La définition ne relève pas toujours de l'obsession névropathe de taxonomiste complexé, elle aide aussi à y voir clair. En termes plus crus, si ce Until the Lions laisse une impression un peu mitigée, cela tient en bonne partie à ce que la question de ce qu'est cet ouvrage, a été, sinon mal posée, du moins pas poussée jusqu'en ses conséquences. « Ce serait un opéra dansé » écrit Karthika Naïr dans le programme (p. 42)… On ne demande qu'à la suivre sur ce terrain, mais donc : dansé et chanté.

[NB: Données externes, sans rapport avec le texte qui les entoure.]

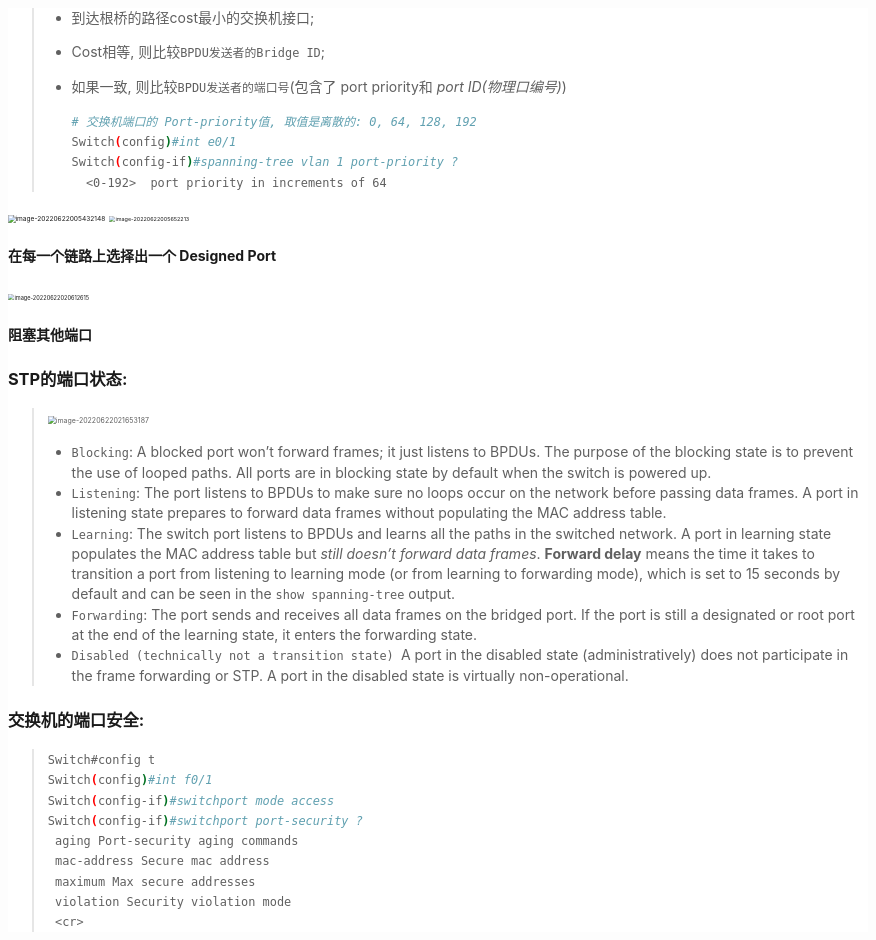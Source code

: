 >   -   到达根桥的路径cost最小的交换机接口; 
>
>   -   Cost相等, 则比较`BPDU发送者的Bridge ID`;
>
>   -   如果一致, 则比较`BPDU发送者的端口号`(包含了 port priority和 *port ID(物理口编号)*)
>
>       ```sh
>       # 交换机端口的 Port-priority值, 取值是离散的: 0, 64, 128, 192
>       Switch(config)#int e0/1
>       Switch(config-if)#spanning-tree vlan 1 port-priority ?
>         <0-192>  port priority in increments of 64
>       ```
>
>       

<img src="https://cdn.jsdelivr.net/gh/Wolfxin/MyPicGo/img/image-20220622005432148.png" alt="image-20220622005432148" style="zoom:47%;" />

<img src="https://cdn.jsdelivr.net/gh/Wolfxin/MyPicGo/img/image-20220622005652213.png" alt="image-20220622005652213" style="zoom:39%;" />

#### 在每一个链路上选择出一个 Designed Port

<img src="https://cdn.jsdelivr.net/gh/Wolfxin/MyPicGo/img/image-20220622020612615.png" alt="image-20220622020612615" style="zoom:40%;" />

#### 阻塞其他端口

### STP的端口状态:

>   <img src="https://cdn.jsdelivr.net/gh/Wolfxin/MyPicGo/img/image-20220622021653187.png" alt="image-20220622021653187" style="zoom:50%;" />
>
>   -   `Blocking`: A blocked port won’t forward frames; it just listens to BPDUs. The purpose of the blocking state is to prevent the use of looped paths. All ports are in blocking state by default when the switch is powered up.
>   -   `Listening`: The port listens to BPDUs to make sure no loops occur on the network before passing data frames. A port in listening state prepares to forward data frames without populating the MAC address table.
>   -   `Learning`: The switch port listens to BPDUs and learns all the paths in the switched network. A port in learning state populates the MAC address table but *still doesn’t forward data frames*. **Forward delay** means the time it takes to transition a port from listening to learning mode (or from learning to forwarding mode), which is set to 15 seconds by default and can be seen in the `show spanning-tree` output.
>   -   `Forwarding`: The port sends and receives all data frames on the bridged port. If the port is still a designated or root port at the end of the learning state, it enters the forwarding state.
>   -   `Disabled (technically not a transition state) `A port in the disabled state (administratively) does not participate in the frame forwarding or STP. A port in the disabled state is virtually non-operational.



### 交换机的端口安全:

>   ```sh
>   Switch#config t
>   Switch(config)#int f0/1
>   Switch(config-if)#switchport mode access
>   Switch(config-if)#switchport port-security ?
>    aging Port-security aging commands
>    mac-address Secure mac address
>    maximum Max secure addresses
>    violation Security violation mode
>    <cr>
>   ```
>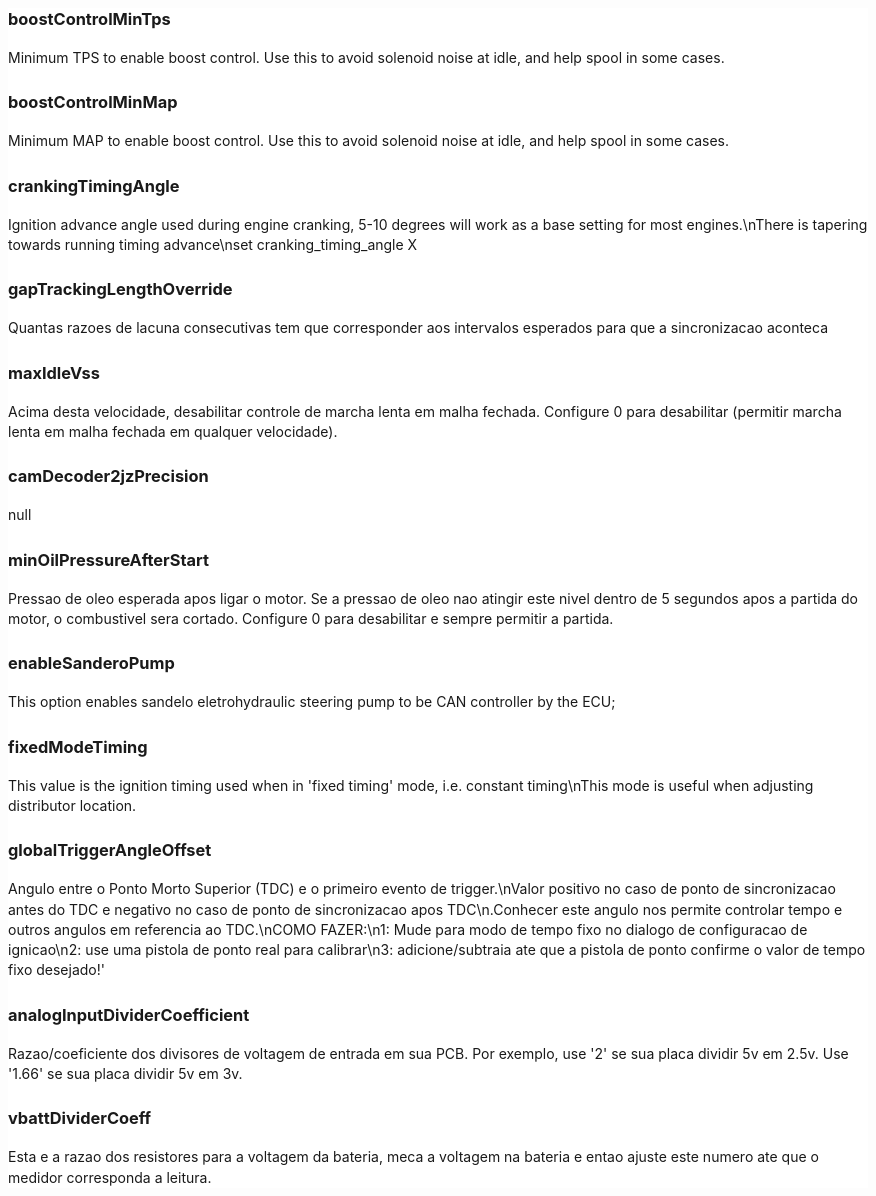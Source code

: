 ### boostControlMinTps
Minimum TPS to enable boost control. Use this to avoid solenoid noise at idle, and help spool in some cases.

### boostControlMinMap
Minimum MAP to enable boost control. Use this to avoid solenoid noise at idle, and help spool in some cases.

### crankingTimingAngle
Ignition advance angle used during engine cranking, 5-10 degrees will work as a base setting for most engines.\nThere is tapering towards running timing advance\nset cranking_timing_angle X

### gapTrackingLengthOverride
Quantas razoes de lacuna consecutivas tem que corresponder aos intervalos esperados para que a sincronizacao aconteca

### maxIdleVss
Acima desta velocidade, desabilitar controle de marcha lenta em malha fechada. Configure 0 para desabilitar (permitir marcha lenta em malha fechada em qualquer velocidade).

### camDecoder2jzPrecision
null

### minOilPressureAfterStart
Pressao de oleo esperada apos ligar o motor. Se a pressao de oleo nao atingir este nivel dentro de 5 segundos apos a partida do motor, o combustivel sera cortado. Configure 0 para desabilitar e sempre permitir a partida.

### enableSanderoPump
This option enables sandelo eletrohydraulic steering pump to be CAN controller by the ECU;

### fixedModeTiming
This value is the ignition timing used when in 'fixed timing' mode, i.e. constant timing\nThis mode is useful when adjusting distributor location.

### globalTriggerAngleOffset
Angulo entre o Ponto Morto Superior (TDC) e o primeiro evento de trigger.\nValor positivo no caso de ponto de sincronizacao antes do TDC e negativo no caso de ponto de sincronizacao apos TDC\n.Conhecer este angulo nos permite controlar tempo e outros angulos em referencia ao TDC.\nCOMO FAZER:\n1: Mude para modo de tempo fixo no dialogo de configuracao de ignicao\n2: use uma pistola de ponto real para calibrar\n3: adicione/subtraia ate que a pistola de ponto confirme o valor de tempo fixo desejado!'

### analogInputDividerCoefficient
Razao/coeficiente dos divisores de voltagem de entrada em sua PCB. Por exemplo, use '2' se sua placa dividir 5v em 2.5v. Use '1.66' se sua placa dividir 5v em 3v.

### vbattDividerCoeff
Esta e a razao dos resistores para a voltagem da bateria, meca a voltagem na bateria e entao ajuste este numero ate que o medidor corresponda a leitura.
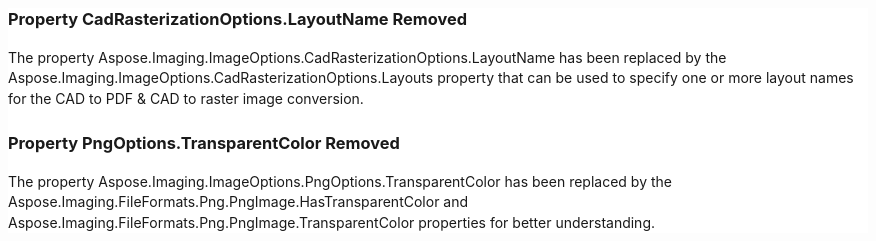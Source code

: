### **Property CadRasterizationOptions.LayoutName Removed**
The property Aspose.Imaging.ImageOptions.CadRasterizationOptions.LayoutName has been replaced by the Aspose.Imaging.ImageOptions.CadRasterizationOptions.Layouts property that can be used to specify one or more layout names for the CAD to PDF & CAD to raster image conversion.
### **Property PngOptions.TransparentColor Removed**
The property Aspose.Imaging.ImageOptions.PngOptions.TransparentColor has been replaced by the Aspose.Imaging.FileFormats.Png.PngImage.HasTransparentColor and Aspose.Imaging.FileFormats.Png.PngImage.TransparentColor properties for better understanding.
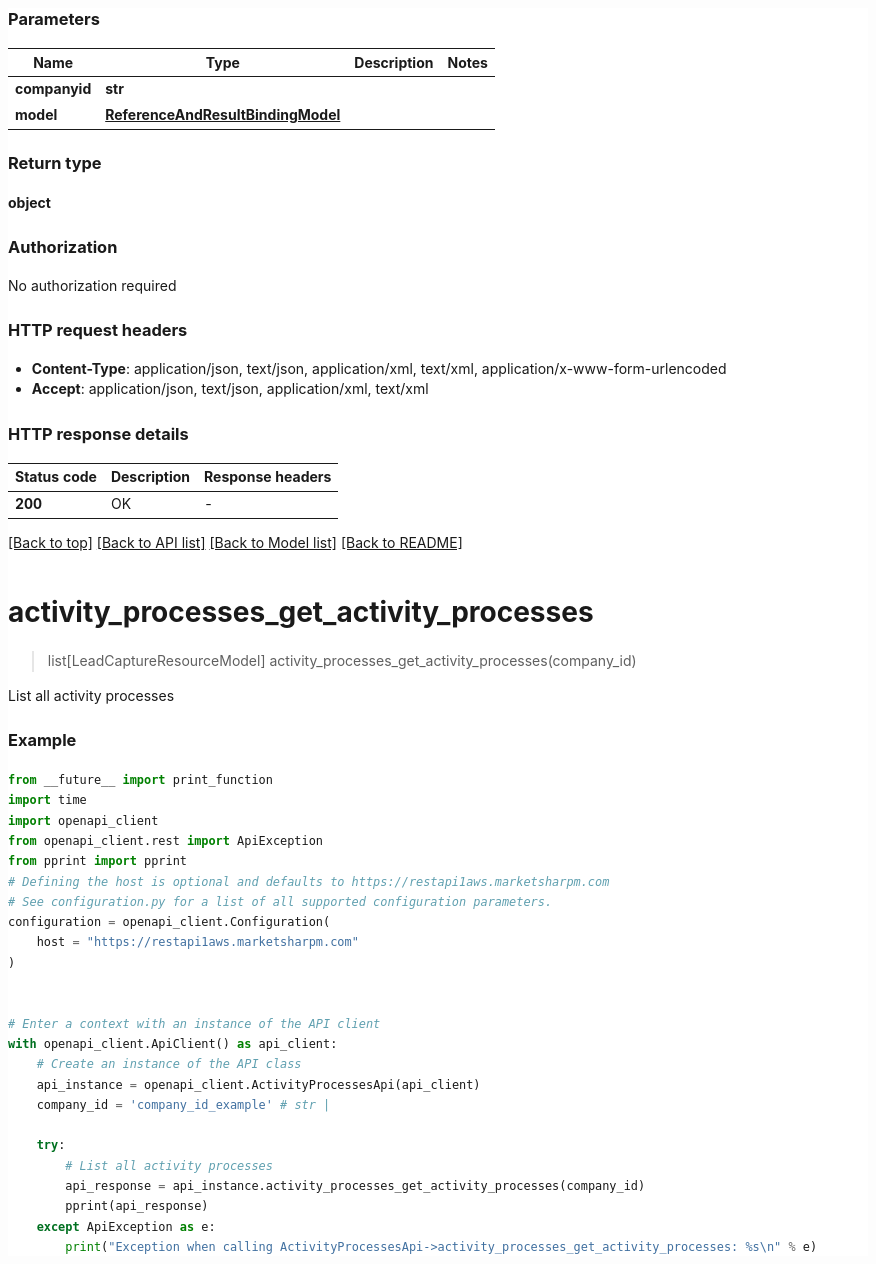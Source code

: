 ### Parameters

Name | Type | Description  | Notes
------------- | ------------- | ------------- | -------------
 **companyid** | **str**|  | 
 **model** | [**ReferenceAndResultBindingModel**](ReferenceAndResultBindingModel.md)|  | 

### Return type

**object**

### Authorization

No authorization required

### HTTP request headers

 - **Content-Type**: application/json, text/json, application/xml, text/xml, application/x-www-form-urlencoded
 - **Accept**: application/json, text/json, application/xml, text/xml

### HTTP response details
| Status code | Description | Response headers |
|-------------|-------------|------------------|
**200** | OK |  -  |

[[Back to top]](#) [[Back to API list]](../README.md#documentation-for-api-endpoints) [[Back to Model list]](../README.md#documentation-for-models) [[Back to README]](../README.md)

# **activity_processes_get_activity_processes**
> list[LeadCaptureResourceModel] activity_processes_get_activity_processes(company_id)

List all activity processes

### Example

```python
from __future__ import print_function
import time
import openapi_client
from openapi_client.rest import ApiException
from pprint import pprint
# Defining the host is optional and defaults to https://restapi1aws.marketsharpm.com
# See configuration.py for a list of all supported configuration parameters.
configuration = openapi_client.Configuration(
    host = "https://restapi1aws.marketsharpm.com"
)


# Enter a context with an instance of the API client
with openapi_client.ApiClient() as api_client:
    # Create an instance of the API class
    api_instance = openapi_client.ActivityProcessesApi(api_client)
    company_id = 'company_id_example' # str | 

    try:
        # List all activity processes
        api_response = api_instance.activity_processes_get_activity_processes(company_id)
        pprint(api_response)
    except ApiException as e:
        print("Exception when calling ActivityProcessesApi->activity_processes_get_activity_processes: %s\n" % e)
```
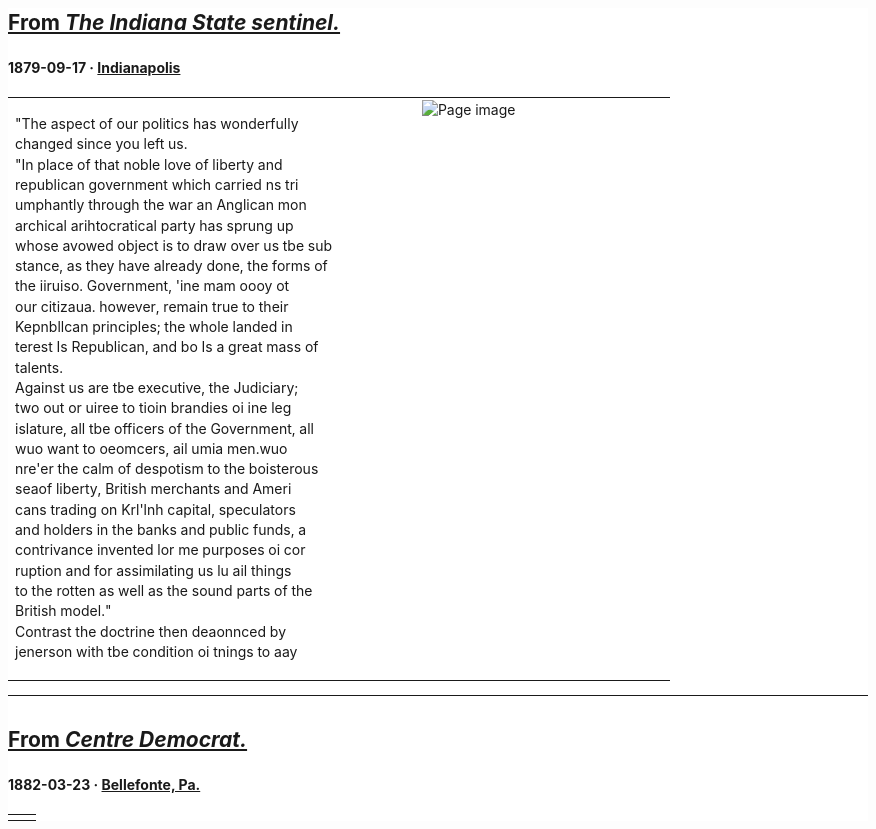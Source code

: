 
## [From _The Indiana State sentinel._](https://www.loc.gov/resource/sn87056600/1879-09-17/ed-1/?sp=4)

#### 1879-09-17 &middot; [Indianapolis](http://dbpedia.org/resource/Indianapolis)

<table style="width: 100%;"><tr><td style="width: 50%">

  
&quot;The aspect of our politics has wonderfully  
changed since you left us.  
&quot;In place of that noble love of liberty and  
republican government which carried ns tri­  
umphantly through the war an Anglican mon  
archical arihtocratical party has sprung up  
whose avowed object is to draw over us tbe sub  
stance, as they have already done, the forms of  
the iiruiso. Government, &#x27;ine mam oooy ot  
our citizaua. however, remain true to their  
Kepnbllcan principles; the whole landed in­  
terest Is Republican, and bo Is a great mass of  
talents.  
Against us are tbe executive, the Judiciary;  
two out or uiree to tioin brandies oi ine leg­  
islature, all tbe officers of the Government, all  
wuo want to oeomcers, ail umia men.wuo  
nre&#x27;er the calm of despotism to the boisterous  
seaof liberty, British merchants and Ameri­  
cans trading on Krl&#x27;lnh capital, speculators  
and holders in the banks and public funds, a  
contrivance invented lor me purposes oi cor  
ruption and for assimilating us lu ail things  
to the rotten as well as the sound parts of the  
British model.&quot;  
Contrast the doctrine then deaonnced by  
jenerson with tbe condition oi tnings to aay
</td><td style="width: 50%; max-height: 75%; margin: auto; display: block;">
<img alt="Page image" src="https://tile.loc.gov/image-services/iiif/service:ndnp:in:batch_in_kautsky_ver01:data:sn87056600:00271740578:1879091701:0281/pct:65.15748031496064,40.74074074074074,19.055118110236222,13.333333333333334/!600,600/0/default.jpg"/>
</td>
</tr></table>

---

## [From _Centre Democrat._](https://www.loc.gov/resource/sn84009409/1882-03-23/ed-1/?sp=4)

#### 1882-03-23 &middot; [Bellefonte, Pa.](http://dbpedia.org/resource/Bellefonte%2C_Pennsylvania)

<table style="width: 100%;"><tr><td style="width: 50%">
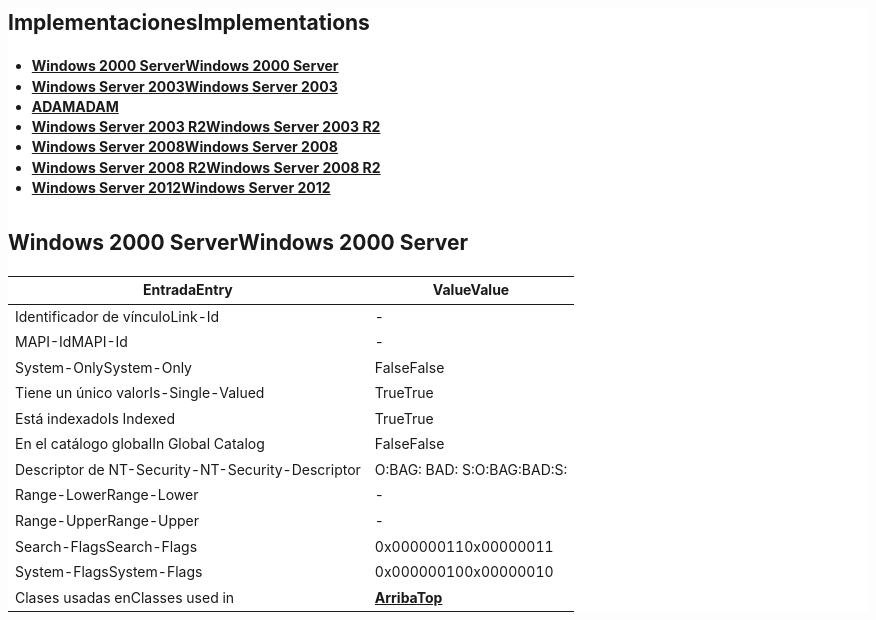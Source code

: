 

## <a name="implementations"></a><span data-ttu-id="61520-125">Implementaciones</span><span class="sxs-lookup"><span data-stu-id="61520-125">Implementations</span></span>

-   [<span data-ttu-id="61520-126">**Windows 2000 Server**</span><span class="sxs-lookup"><span data-stu-id="61520-126">**Windows 2000 Server**</span></span>](#windows-2000-server)
-   [<span data-ttu-id="61520-127">**Windows Server 2003**</span><span class="sxs-lookup"><span data-stu-id="61520-127">**Windows Server 2003**</span></span>](#windows-server-2003)
-   [<span data-ttu-id="61520-128">**ADAM**</span><span class="sxs-lookup"><span data-stu-id="61520-128">**ADAM**</span></span>](#adam)
-   [<span data-ttu-id="61520-129">**Windows Server 2003 R2**</span><span class="sxs-lookup"><span data-stu-id="61520-129">**Windows Server 2003 R2**</span></span>](#windows-server-2003-r2)
-   [<span data-ttu-id="61520-130">**Windows Server 2008**</span><span class="sxs-lookup"><span data-stu-id="61520-130">**Windows Server 2008**</span></span>](#windows-server-2008)
-   [<span data-ttu-id="61520-131">**Windows Server 2008 R2**</span><span class="sxs-lookup"><span data-stu-id="61520-131">**Windows Server 2008 R2**</span></span>](#windows-server-2008-r2)
-   [<span data-ttu-id="61520-132">**Windows Server 2012**</span><span class="sxs-lookup"><span data-stu-id="61520-132">**Windows Server 2012**</span></span>](#windows-server-2012)

## <a name="windows-2000-server"></a><span data-ttu-id="61520-133">Windows 2000 Server</span><span class="sxs-lookup"><span data-stu-id="61520-133">Windows 2000 Server</span></span>



| <span data-ttu-id="61520-134">Entrada</span><span class="sxs-lookup"><span data-stu-id="61520-134">Entry</span></span> | <span data-ttu-id="61520-135">Value</span><span class="sxs-lookup"><span data-stu-id="61520-135">Value</span></span> |
|------------------------|---------------------------------|
| <span data-ttu-id="61520-136">Identificador de vínculo</span><span class="sxs-lookup"><span data-stu-id="61520-136">Link-Id</span></span>                | \-                              |
| <span data-ttu-id="61520-137">MAPI-Id</span><span class="sxs-lookup"><span data-stu-id="61520-137">MAPI-Id</span></span>                | \-                              |
| <span data-ttu-id="61520-138">System-Only</span><span class="sxs-lookup"><span data-stu-id="61520-138">System-Only</span></span>            | <span data-ttu-id="61520-139">False</span><span class="sxs-lookup"><span data-stu-id="61520-139">False</span></span>                           |
| <span data-ttu-id="61520-140">Tiene un único valor</span><span class="sxs-lookup"><span data-stu-id="61520-140">Is-Single-Valued</span></span>       | <span data-ttu-id="61520-141">True</span><span class="sxs-lookup"><span data-stu-id="61520-141">True</span></span>                            |
| <span data-ttu-id="61520-142">Está indexado</span><span class="sxs-lookup"><span data-stu-id="61520-142">Is Indexed</span></span>             | <span data-ttu-id="61520-143">True</span><span class="sxs-lookup"><span data-stu-id="61520-143">True</span></span>                            |
| <span data-ttu-id="61520-144">En el catálogo global</span><span class="sxs-lookup"><span data-stu-id="61520-144">In Global Catalog</span></span>      | <span data-ttu-id="61520-145">False</span><span class="sxs-lookup"><span data-stu-id="61520-145">False</span></span>                           |
| <span data-ttu-id="61520-146">Descriptor de NT-Security-</span><span class="sxs-lookup"><span data-stu-id="61520-146">NT-Security-Descriptor</span></span> | <span data-ttu-id="61520-147">O:BAG: BAD: S:</span><span class="sxs-lookup"><span data-stu-id="61520-147">O:BAG:BAD:S:</span></span>                    |
| <span data-ttu-id="61520-148">Range-Lower</span><span class="sxs-lookup"><span data-stu-id="61520-148">Range-Lower</span></span>            | \-                              |
| <span data-ttu-id="61520-149">Range-Upper</span><span class="sxs-lookup"><span data-stu-id="61520-149">Range-Upper</span></span>            | \-                              |
| <span data-ttu-id="61520-150">Search-Flags</span><span class="sxs-lookup"><span data-stu-id="61520-150">Search-Flags</span></span>           | <span data-ttu-id="61520-151">0x00000011</span><span class="sxs-lookup"><span data-stu-id="61520-151">0x00000011</span></span>                      |
| <span data-ttu-id="61520-152">System-Flags</span><span class="sxs-lookup"><span data-stu-id="61520-152">System-Flags</span></span>           | <span data-ttu-id="61520-153">0x00000010</span><span class="sxs-lookup"><span data-stu-id="61520-153">0x00000010</span></span>                      |
| <span data-ttu-id="61520-154">Clases usadas en</span><span class="sxs-lookup"><span data-stu-id="61520-154">Classes used in</span></span>        | [<span data-ttu-id="61520-155">**Arriba**</span><span class="sxs-lookup"><span data-stu-id="61520-155">**Top**</span></span>](c-top.md)<br/> |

La question n'est pas du tout d'avoir confié l'œuvre à une chorégraphe. La genèse de l'ouvrage explique, on l'a vu, que la musique prenne ses aises et Shobana Jeyasingh, chorégraphe et metteuse en scène (le problème est aussi dans ce quasi oxymore), n'invente guère mais ne démérite pas. Marc Clemeur l'un des prédécesseurs d'Eva Kleinitz, expliquait « je suis tout à fait partisan de confier une mise en scène d’opéra à un chorégraphe, mais il ne faut pas être systématique. Tout dépend de l’ouvrage. C’est vrai que dès qu’il y a un grand volume de musique purement instrumentale et pas de parole, les metteurs en scène sont moins à l’aise ». Le cas présent répond à ce principe.
Mais il faut les interprètes ad hoc. Or, Noa Frenkel qui tient le rôle d'Amba est aussi peu à l'aise avec sa gestuelle que la Mère supérieure d'un couvent dans un stage de burlesque. Pour être juste, Cody Quattlebaum, son partenaire (Bhishma), n'a guère moins d'embarras, mais son jeu n'impose pas autant d'efforts que celui d'Amba et la faiblesse de la gestuelle gêne plus chez elle que chez lui. Or, quatre chanteurs, une comédienne (plus deux rôles enregistrés), cela fait peu de corps présents au plateau pour compenser les lacunes, surtout si la moitié de la distribution « bouge faux » comme on dit de jouer faux…Les suivantes (Mirella Hagen et Anaïs Yvoz) se montrent beaucoup plus à l'aise sur ce plan, très constantes vocalement, de belles présences, mais elles sont aussi beaucoup moins exposées… Quant à la Reine Satyavati, tenue par Fiona Tong, quoique rôle parlé et très hiératique, elle porte une chair et une présence musicale saisissante.
Un grand directeur d'opéra disait que l'on ne monte un ouvrage qu'une fois que l'on dispose de la chanteuse du rôle principal. Ici, le parti pris d'opéra dansé suppose que l'interprète principale doit être aussi convaincante par sa voix que par son geste. pour la danse de Salomé dans l'opéra de Strauss, le recours à une doublure dansante de la chanteuse est possible, ici, il faut une danseuse-chanteuse. Reste alors à trouver les interprètes pour tenter l'expérience et ce n'était pas le cas et l'on se prend à penser que faire d'une pièce chorégraphique qui fonctionnait fort bien un opéra mis en scène par un chorégraphe, constituait un détour superflu. La remarquable musique de Thierry Pécou peut constituer l'armature d'un ballet très convaincant : les danseurs de la compagnie sont parfaits, les chanteurs en fosse auraient été plus sereins et l'intention plus juste.
Philippe Verrièle
Vu le 25 septembre à l'Opéra National du Rhin, à Strasbourg.